An instrument maker's role is to serve creative wishes, not to demand artists learn novel playing methods for novelty's sake
Roland founder Ikutaro Kakahashi articulated a design philosophy in his memoir: the manufacturing side should concentrate on providing useful devices to meet creative wishes, and it is not the maker’s proper role to demand that artists perform totally new playing methods merely to exploit novelty devices dreamed up by ‘arrogant designers.’ Harrison uses the quote ironically — the TB-303, a Roland product, failed by violating exactly this principle: its sequencer demanded a radically new playing method most musicians could not master. The irony doubles because the machine’s eventual success came from artists who ignored Roland’s intended methods entirely, finding creative value through misuse.
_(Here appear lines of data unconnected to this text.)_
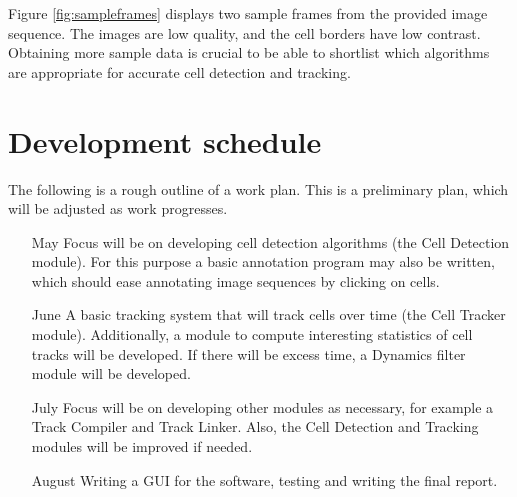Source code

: \documentclass[12pt,a4paper,openany]{book}
\begin{document}
Figure \ref{fig:sampleframes} displays two sample frames from the provided image sequence. The images are low quality, and the cell borders have low contrast. Obtaining more sample data is crucial to be able to shortlist which algorithms are appropriate for accurate cell detection and tracking.

\section{Development schedule}

The following is a rough outline of a work plan. This is a preliminary plan, which will be adjusted as work progresses.

\begin{enumerate}
  \item [May] Focus will be on developing cell detection algorithms (the Cell Detection module). For this purpose a basic annotation program may also be written, which should ease annotating image sequences by clicking on cells.
  \item [June] A basic tracking system that will track cells over time (the Cell Tracker module). Additionally, a module to compute interesting statistics of cell tracks will be developed. If there will be excess time, a Dynamics filter module will be developed.
  \item[July] Focus will be on developing other modules as necessary, for example a Track Compiler and Track Linker. Also, the Cell Detection and Tracking modules will be improved if needed.
  \item [August] Writing a GUI for the software, testing and writing the final report.
\end{enumerate}


\newpage


\label{page_bibliography}
 
\end{document}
The principle is a useful lens for evaluating new instruments and interfaces: does the interface serve an existing creative intent, or demand new behaviour as the price of access?
Examples
A looper pedal succeeds by mirroring the intuition of playing music and extending it (new capability, familiar gesture); an interface that requires a wholly alien conceptual system before any sound emerges risks the 303’s fate.
Assessment
State Kakahashi’s design principle in your own words. Apply it to evaluate one instrument or interface you know — does it serve creative wishes or demand new playing methods? How does the TB-303 case complicate the principle?